From The Gathering Storm

There’s a new counterinsurgency manual for the U.S. military and you and everyone, including Al Qaeda terrorists and insurgents, can read the entire 282-page manual. The counterinsurgency field manual’s cover reads in part, “Distribution Restriction: Approved for Public Release; Distribution is unlimited.” How would a U.S. soldier or Marine now in Iraq or Afghanistan feel knowing the hot-off-the-presses counterinsurgency manual is available to the “bad guys” at the same time it is available to the “good guys”?

Think that’s insane? Wait ‘till you hear what’s in it. Ralph Peters is a retired Army officer and touches on some of the unreal highlights which read like they came out of a Berkeley California moon-bat think-tank.

[The manual] prescribed an excellent head-cold treatment – for a cancer patient. The text is a mush of pop-zen mantras such as “Sometimes doing nothing is the best reaction,” “The best weapons do not shoot,” or “The more force used, the less effective it is.”

That’s just nutty. Should we have done nothing in the wake of 9/11? Would everything have been OK if we’d just been nicer? What non-lethal “best weapons” might have snagged Osama bin Laden at Tora Bora, where the problem was too little military force, not too much violence? Should we have sent fewer troops to Iraq, where inadequate numbers crippled everything we attempted? Will polite chats with tribal chiefs stop the sectarian violence drenching Iraq in blood?

Here’s’ some more from the handbook from the New York Times which is nodding in approval.

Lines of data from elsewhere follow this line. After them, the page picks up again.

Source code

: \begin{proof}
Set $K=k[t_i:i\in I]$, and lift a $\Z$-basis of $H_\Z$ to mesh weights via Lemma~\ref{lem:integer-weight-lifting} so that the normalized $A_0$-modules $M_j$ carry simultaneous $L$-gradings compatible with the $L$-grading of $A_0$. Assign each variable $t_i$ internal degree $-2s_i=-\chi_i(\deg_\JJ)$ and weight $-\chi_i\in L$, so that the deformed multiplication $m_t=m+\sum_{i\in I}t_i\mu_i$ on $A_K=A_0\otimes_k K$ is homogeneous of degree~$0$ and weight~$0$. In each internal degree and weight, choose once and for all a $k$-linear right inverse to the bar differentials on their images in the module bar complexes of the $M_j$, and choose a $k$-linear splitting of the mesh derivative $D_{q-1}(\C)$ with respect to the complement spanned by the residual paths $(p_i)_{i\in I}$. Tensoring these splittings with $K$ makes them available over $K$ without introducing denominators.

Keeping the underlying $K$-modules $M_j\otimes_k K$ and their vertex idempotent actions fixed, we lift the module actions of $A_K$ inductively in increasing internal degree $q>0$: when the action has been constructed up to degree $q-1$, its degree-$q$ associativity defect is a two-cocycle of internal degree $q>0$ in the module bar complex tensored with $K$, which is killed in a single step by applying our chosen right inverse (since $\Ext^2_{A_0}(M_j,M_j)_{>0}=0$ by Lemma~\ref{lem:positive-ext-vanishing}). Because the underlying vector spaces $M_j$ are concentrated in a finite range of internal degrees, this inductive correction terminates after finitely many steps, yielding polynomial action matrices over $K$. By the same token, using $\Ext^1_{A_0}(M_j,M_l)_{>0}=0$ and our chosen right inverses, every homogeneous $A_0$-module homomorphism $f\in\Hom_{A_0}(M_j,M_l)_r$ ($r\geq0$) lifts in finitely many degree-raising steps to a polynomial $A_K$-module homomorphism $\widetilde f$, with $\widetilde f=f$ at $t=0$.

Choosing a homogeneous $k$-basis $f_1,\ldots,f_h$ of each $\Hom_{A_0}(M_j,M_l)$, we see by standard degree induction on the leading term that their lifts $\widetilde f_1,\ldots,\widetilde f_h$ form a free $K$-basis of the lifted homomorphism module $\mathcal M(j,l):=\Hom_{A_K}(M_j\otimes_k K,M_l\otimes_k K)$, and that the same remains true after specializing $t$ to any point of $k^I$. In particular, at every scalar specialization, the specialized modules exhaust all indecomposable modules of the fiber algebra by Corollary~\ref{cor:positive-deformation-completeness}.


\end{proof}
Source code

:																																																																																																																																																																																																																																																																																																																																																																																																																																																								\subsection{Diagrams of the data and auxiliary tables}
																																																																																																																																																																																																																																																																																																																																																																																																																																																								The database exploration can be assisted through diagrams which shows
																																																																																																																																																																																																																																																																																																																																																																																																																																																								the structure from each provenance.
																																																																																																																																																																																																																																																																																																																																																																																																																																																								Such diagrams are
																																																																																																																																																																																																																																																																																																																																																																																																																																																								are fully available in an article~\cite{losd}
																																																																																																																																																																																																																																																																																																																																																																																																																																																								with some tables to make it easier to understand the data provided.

The doctrine warns against some of the practices used early in the war, when the military operated without an effective counterinsurgency playbook. It cautions against overly aggressive raids and mistreatment of detainees. Instead it emphasizes the importance of safeguarding civilians and restoring essential services, and the rapid development of local security forces.

Restoring essential services? Is the military supposed to be ConEdison, now?

Stressing the need to build up local institutions and encourage economic development, the manual cautions against putting too much weight on purely military solutions. “Tactical success guarantees nothing,” it says. Noting the need to interact with the people to gather intelligence and understand the civilians’ needs, the doctrine cautions against hunkering down at large bases. “The more you protect your force, the less secure you are,” it asserts.

What kind of ass-backward logic is that? I’m afraid the moon-bats have infiltrated the Pentagon. But Peters gets right to root of the problem.

It’s hard enough to bear the timidity of our civilian leaders – anxious to start wars but without the guts to finish them – but now military leaders have fallen prey to political correctness. Unwilling to accept that war is, by its nature, a savage act and that defeat is immoral, influential officers are arguing for a kinder, gentler approach to our enemies.

They’re going to lead us into failure, sacrificing our soldiers and Marines for nothing: Political correctness kills.

The new counterinsurgency doctrine recommends forbearance, patience, understanding, non-violent solutions and even outright passivity. Unfortunately, our enemies won’t sign up for a replay of the Summer of Love in San Francisco. Our leaders, in and out of uniform, must regain their moral courage. We can’t fight wars of any kind if the entire chain of command runs for cover every time an ambitious journalist cries, “War crime!”

Today’s military does not recognize the enemy for what they are.

Astonishingly, the doctrine ignores faith-inspired terrorism and skirts ethnic issues in favor of analyzing yesteryear’s political insurgencies. It would be a terrific manual if we returned to Vietnam circa 1963, but its recommendations are profoundly misguided when it comes to fighting terrorists intoxicated with religious visions and the smell of blood.

The Pentagon has forgotten how they once fought an enemy “intoxicated with religious visions and the smell of blood”. Ask the Marines who fought a fanatical and ever more desperate Japanese Army in the Pacific where the mud Marines learned that the best route to victory was the brutal assault of the enemy and their total destruction. Almost all of Iwo Jima’s 21000 Japanese defenders were killed.

Why did the officers in question avoid the decisive question of religion? Because the answers would have been ugly. Wars of faith and tribe are immeasurably crueler and tougher to resolve than ideological revolts. A Maoist in Malaya could be converted. But Islamist terrorists who regard death as a promotion are not going to reject their faith any more than an ethnic warrior can – or would wish to – change his blood identity.

So the doctrine writers ignored today’s reality.

Absolutely correct. And it doesn’t stop with the military. Most of our leaders fail to, or better yet, deliberately ignore the real threat facing us – an enemy that believes 100% that it will be victorious both on the battlefield against our military, and off the battlefield with the imposition and infiltration of Shariah law.